Learning to Live Fearlessly
It’s important to practice fearlessness. The first time I ever participated in a ropes course was one summer in Lake Tahoe with my former husband. I was excited and nervous when I signed up for this high ropes course. To start the day off, everyone in the group first participated in trust activities; we needed to learn to trust one another. We then headed over to the trees. Looking up from the ground the ropes looked incredibly high in the air. I began wondering why I choose the high ropes course. The ropes were some 50 – 60 feet up in the evergreen trees. Maybe I should have signed up for the 30-foot course, I thought. But no – sometimes I have that go big or go home mentality.

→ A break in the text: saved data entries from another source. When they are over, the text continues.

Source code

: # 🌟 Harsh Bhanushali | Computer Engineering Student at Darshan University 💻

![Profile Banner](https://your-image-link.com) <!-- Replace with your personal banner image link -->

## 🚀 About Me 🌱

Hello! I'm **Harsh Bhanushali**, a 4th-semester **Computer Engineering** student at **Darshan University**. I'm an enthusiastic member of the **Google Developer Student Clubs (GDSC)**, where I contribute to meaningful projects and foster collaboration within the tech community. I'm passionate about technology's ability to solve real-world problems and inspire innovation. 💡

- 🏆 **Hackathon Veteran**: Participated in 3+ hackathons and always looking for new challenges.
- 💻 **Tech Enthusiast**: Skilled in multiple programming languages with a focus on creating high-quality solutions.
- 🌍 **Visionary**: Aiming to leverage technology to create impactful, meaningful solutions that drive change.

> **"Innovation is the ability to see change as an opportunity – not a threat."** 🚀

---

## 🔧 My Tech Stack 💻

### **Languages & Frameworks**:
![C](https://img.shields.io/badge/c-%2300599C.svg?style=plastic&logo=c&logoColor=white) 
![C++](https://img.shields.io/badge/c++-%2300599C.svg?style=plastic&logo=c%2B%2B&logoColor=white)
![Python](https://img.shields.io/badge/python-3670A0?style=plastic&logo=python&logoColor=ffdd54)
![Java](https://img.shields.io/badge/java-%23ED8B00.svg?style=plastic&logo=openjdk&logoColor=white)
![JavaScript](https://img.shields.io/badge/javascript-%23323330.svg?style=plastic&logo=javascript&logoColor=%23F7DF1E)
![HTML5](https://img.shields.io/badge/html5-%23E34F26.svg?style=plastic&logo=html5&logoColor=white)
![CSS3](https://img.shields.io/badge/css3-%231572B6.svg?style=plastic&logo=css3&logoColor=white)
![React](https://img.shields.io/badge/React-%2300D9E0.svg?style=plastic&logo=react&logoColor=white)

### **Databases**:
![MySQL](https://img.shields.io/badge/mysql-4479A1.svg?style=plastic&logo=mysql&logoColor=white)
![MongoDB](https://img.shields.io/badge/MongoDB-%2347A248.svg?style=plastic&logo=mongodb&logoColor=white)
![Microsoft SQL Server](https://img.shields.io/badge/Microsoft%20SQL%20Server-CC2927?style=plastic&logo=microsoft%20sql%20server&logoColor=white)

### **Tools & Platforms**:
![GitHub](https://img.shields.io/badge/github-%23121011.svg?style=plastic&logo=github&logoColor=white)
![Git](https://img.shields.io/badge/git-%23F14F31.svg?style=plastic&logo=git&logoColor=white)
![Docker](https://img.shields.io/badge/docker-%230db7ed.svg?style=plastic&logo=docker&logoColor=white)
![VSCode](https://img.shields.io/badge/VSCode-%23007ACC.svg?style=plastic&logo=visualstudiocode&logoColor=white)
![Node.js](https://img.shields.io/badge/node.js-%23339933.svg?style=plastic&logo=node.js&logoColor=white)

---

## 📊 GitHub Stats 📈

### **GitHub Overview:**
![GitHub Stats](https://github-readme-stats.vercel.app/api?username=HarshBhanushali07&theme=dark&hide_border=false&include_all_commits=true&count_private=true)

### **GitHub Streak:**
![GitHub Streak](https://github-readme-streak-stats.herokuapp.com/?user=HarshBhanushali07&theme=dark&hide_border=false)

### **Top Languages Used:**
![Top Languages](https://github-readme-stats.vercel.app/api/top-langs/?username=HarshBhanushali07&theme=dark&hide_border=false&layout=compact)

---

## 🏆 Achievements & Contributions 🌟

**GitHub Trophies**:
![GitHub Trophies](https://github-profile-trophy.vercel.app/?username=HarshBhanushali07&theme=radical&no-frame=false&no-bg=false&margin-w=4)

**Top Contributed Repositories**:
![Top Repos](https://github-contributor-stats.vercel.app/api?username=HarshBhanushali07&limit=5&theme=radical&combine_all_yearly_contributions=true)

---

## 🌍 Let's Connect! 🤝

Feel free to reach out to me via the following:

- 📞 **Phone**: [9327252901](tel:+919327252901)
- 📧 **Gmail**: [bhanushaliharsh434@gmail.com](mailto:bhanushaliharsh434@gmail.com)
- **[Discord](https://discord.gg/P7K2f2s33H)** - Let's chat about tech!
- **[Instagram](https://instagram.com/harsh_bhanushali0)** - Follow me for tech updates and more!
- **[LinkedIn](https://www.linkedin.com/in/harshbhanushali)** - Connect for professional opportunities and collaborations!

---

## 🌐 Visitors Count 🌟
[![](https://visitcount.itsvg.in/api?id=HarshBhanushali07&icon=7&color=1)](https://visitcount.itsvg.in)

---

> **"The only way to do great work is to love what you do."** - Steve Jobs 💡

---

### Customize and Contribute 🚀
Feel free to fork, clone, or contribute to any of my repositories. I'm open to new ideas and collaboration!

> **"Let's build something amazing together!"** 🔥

As I began climbing up the tree, I was all into it. The adrenaline was kicking in, and I was feeling all-powerful. I climbed higher and higher. Then at one point the foot and hand grips started to get further and further apart. The higher I climbed, the more and more I felt the tree sway. About thirty feet up the hand and foot postings were very far apart; they seemed almost nonexistent. I had reached the point were we now needed to mostly scooch up the tree on our own – using the branches where we could. Suddenly with the absence of postings, I became very nervous – OK scared. Maybe even terrified.
I was breathing really fast as I looked up. The next post was way out of reach. I looked down. The ground was far below me. The tree swayed. I froze. The others on the ground yelled up to me, but I pretty much blocked them out. It was the tree and I, and right then I was not sure who was going to win.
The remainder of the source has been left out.